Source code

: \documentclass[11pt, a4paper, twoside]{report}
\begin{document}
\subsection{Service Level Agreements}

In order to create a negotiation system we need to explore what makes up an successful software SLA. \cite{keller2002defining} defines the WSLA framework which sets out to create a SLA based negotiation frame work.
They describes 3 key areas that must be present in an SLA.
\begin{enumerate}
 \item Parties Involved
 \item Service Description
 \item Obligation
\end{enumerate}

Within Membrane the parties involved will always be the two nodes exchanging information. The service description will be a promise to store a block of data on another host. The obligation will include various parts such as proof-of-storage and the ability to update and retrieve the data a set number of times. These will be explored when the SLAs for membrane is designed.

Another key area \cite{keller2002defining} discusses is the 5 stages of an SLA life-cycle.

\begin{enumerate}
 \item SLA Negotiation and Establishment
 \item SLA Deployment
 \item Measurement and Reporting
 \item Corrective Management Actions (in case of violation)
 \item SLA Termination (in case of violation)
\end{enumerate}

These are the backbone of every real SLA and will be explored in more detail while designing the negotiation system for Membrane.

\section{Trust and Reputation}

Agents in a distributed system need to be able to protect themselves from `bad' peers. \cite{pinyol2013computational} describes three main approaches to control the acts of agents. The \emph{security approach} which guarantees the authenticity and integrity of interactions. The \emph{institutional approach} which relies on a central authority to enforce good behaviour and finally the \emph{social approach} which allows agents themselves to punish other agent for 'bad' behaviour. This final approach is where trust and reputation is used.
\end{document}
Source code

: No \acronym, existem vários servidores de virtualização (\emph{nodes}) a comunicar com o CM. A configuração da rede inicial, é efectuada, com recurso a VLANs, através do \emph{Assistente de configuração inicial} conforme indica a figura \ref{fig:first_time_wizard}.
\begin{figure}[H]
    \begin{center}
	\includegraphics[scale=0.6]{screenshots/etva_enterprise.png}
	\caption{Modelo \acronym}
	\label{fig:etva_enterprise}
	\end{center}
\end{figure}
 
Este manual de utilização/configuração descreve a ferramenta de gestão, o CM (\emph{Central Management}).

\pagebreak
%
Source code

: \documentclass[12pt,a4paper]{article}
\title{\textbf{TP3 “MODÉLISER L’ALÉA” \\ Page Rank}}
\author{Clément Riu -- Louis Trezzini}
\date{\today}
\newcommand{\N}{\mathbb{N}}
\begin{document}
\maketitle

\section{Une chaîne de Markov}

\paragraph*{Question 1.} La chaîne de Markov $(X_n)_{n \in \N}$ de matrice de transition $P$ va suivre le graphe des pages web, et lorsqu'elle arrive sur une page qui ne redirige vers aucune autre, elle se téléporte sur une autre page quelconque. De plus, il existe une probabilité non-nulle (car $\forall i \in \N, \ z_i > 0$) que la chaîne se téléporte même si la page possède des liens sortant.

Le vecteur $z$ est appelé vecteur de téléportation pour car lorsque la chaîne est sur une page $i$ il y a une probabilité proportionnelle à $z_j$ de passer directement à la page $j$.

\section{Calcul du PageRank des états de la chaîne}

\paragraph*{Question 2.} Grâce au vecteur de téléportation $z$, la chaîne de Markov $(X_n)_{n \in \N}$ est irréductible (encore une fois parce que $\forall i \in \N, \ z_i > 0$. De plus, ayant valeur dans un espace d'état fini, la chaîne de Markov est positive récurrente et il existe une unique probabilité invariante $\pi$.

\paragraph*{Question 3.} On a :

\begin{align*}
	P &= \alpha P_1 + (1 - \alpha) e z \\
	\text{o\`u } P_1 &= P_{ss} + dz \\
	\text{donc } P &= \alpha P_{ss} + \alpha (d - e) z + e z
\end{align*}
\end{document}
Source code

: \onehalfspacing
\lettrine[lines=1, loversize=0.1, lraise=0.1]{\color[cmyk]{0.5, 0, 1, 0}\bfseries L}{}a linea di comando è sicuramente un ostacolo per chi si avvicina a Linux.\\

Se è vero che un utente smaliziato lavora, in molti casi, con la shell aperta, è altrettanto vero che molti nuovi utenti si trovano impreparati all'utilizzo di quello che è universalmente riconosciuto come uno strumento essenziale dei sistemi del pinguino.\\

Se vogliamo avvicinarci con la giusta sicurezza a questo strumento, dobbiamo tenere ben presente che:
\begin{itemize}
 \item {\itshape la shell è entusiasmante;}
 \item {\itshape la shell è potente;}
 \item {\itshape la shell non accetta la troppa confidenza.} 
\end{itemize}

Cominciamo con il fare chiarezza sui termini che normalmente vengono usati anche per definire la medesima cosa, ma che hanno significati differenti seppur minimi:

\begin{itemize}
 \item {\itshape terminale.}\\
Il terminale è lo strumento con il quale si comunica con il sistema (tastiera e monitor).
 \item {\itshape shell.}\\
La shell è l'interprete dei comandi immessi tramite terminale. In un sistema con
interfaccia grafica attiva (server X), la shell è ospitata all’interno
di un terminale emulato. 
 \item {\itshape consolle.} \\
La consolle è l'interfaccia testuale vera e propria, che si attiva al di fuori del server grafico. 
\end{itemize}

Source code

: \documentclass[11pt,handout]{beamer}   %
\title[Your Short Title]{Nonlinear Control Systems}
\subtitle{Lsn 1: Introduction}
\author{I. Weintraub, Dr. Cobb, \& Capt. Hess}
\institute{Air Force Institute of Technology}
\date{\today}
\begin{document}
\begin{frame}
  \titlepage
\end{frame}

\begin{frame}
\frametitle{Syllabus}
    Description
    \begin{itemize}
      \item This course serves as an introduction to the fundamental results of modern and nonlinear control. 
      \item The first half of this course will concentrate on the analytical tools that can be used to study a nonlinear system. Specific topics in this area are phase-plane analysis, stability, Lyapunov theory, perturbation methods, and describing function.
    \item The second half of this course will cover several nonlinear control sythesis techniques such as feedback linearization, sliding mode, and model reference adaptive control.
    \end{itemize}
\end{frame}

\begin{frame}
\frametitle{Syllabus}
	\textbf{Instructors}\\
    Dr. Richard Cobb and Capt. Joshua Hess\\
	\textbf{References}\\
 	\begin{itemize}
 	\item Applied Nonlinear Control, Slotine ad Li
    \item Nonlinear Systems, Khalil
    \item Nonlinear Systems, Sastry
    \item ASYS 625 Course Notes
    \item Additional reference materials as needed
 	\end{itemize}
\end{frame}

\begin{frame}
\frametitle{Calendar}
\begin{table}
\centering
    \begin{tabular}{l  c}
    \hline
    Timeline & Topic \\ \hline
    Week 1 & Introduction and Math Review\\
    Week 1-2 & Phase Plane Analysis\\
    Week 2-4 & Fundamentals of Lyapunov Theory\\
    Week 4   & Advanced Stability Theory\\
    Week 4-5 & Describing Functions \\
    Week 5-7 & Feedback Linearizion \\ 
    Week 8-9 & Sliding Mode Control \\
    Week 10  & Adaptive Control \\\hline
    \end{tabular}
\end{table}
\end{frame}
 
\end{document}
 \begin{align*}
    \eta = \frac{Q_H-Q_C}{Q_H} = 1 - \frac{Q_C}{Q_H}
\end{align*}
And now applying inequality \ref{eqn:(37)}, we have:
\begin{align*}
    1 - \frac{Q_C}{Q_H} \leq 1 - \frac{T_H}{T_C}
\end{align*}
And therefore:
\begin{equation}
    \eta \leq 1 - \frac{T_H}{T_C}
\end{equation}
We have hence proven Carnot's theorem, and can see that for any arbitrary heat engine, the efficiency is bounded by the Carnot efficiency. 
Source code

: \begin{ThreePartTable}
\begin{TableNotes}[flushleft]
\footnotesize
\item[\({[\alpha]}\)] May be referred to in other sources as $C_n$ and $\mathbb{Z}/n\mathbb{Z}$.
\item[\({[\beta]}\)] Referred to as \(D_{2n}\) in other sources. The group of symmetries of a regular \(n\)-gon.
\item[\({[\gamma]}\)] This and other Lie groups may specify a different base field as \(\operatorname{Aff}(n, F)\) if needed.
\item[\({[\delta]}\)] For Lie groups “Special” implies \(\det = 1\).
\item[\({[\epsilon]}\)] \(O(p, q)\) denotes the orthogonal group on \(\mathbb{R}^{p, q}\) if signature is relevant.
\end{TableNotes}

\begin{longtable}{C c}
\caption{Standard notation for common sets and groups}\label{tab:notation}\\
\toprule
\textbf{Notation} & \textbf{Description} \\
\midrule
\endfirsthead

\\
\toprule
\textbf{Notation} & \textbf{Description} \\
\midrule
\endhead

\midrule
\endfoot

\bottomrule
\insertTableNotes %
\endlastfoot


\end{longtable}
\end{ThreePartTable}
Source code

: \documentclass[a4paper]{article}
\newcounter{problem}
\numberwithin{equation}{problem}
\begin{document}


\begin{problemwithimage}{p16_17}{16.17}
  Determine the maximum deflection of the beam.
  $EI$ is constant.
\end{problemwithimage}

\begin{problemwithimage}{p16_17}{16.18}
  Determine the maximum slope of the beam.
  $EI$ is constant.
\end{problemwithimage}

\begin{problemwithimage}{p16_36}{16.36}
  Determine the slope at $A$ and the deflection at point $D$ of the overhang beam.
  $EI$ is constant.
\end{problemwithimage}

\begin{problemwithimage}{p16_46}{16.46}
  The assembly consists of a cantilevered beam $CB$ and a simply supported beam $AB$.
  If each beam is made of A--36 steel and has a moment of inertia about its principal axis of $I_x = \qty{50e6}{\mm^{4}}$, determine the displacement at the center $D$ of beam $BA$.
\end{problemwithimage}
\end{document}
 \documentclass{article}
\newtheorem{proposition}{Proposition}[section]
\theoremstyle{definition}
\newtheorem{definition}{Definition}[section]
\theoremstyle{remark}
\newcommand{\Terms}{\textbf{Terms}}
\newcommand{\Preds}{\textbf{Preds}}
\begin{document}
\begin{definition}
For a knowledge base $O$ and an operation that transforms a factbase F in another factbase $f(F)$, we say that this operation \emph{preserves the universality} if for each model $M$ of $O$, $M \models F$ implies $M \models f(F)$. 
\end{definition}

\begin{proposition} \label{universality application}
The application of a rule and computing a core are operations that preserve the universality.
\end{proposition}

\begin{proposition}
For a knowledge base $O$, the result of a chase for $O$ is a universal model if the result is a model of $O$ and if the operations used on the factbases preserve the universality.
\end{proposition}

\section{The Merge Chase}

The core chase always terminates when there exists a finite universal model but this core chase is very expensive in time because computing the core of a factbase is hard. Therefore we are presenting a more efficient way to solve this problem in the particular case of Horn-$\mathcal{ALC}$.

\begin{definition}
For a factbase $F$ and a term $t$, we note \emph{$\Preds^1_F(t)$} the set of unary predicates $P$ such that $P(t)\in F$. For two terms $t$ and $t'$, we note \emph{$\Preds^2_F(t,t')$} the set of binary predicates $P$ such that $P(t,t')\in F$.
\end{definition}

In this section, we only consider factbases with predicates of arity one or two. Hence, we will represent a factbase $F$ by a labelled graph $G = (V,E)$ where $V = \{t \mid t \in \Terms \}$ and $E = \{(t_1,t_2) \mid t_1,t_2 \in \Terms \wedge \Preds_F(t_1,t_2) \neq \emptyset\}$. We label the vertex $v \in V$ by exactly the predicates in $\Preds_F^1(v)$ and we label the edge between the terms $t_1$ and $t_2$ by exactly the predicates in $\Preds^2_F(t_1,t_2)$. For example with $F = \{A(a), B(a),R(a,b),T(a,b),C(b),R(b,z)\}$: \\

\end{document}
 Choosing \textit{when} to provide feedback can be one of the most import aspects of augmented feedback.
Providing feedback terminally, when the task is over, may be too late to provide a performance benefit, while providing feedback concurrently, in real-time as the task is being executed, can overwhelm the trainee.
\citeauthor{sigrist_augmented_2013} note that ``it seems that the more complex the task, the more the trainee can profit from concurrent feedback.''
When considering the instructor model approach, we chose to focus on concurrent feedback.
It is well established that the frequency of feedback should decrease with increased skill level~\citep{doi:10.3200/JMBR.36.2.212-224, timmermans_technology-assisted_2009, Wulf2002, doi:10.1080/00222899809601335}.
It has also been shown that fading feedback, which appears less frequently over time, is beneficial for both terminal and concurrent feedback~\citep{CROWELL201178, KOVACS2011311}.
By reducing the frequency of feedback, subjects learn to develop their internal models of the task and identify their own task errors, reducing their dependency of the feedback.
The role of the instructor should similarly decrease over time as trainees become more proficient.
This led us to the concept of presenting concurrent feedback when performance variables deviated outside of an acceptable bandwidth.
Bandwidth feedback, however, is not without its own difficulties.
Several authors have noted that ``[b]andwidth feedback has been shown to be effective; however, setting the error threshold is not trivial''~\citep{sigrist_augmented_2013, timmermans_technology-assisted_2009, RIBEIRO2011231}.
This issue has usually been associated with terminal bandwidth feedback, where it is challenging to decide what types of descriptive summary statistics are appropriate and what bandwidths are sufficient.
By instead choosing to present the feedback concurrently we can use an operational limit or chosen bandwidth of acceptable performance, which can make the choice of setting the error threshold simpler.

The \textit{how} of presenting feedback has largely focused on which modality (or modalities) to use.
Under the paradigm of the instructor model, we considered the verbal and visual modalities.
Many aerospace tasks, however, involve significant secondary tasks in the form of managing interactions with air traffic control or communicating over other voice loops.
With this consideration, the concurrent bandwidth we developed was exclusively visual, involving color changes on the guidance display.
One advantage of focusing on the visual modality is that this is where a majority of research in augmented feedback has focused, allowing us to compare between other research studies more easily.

######

What you should do:
Find the word "application" in the entries above and gather every line that holds it.

Finished task:
\begin{proposition} \label{universality application}
The application of a rule and computing a core are operations that preserve the universality.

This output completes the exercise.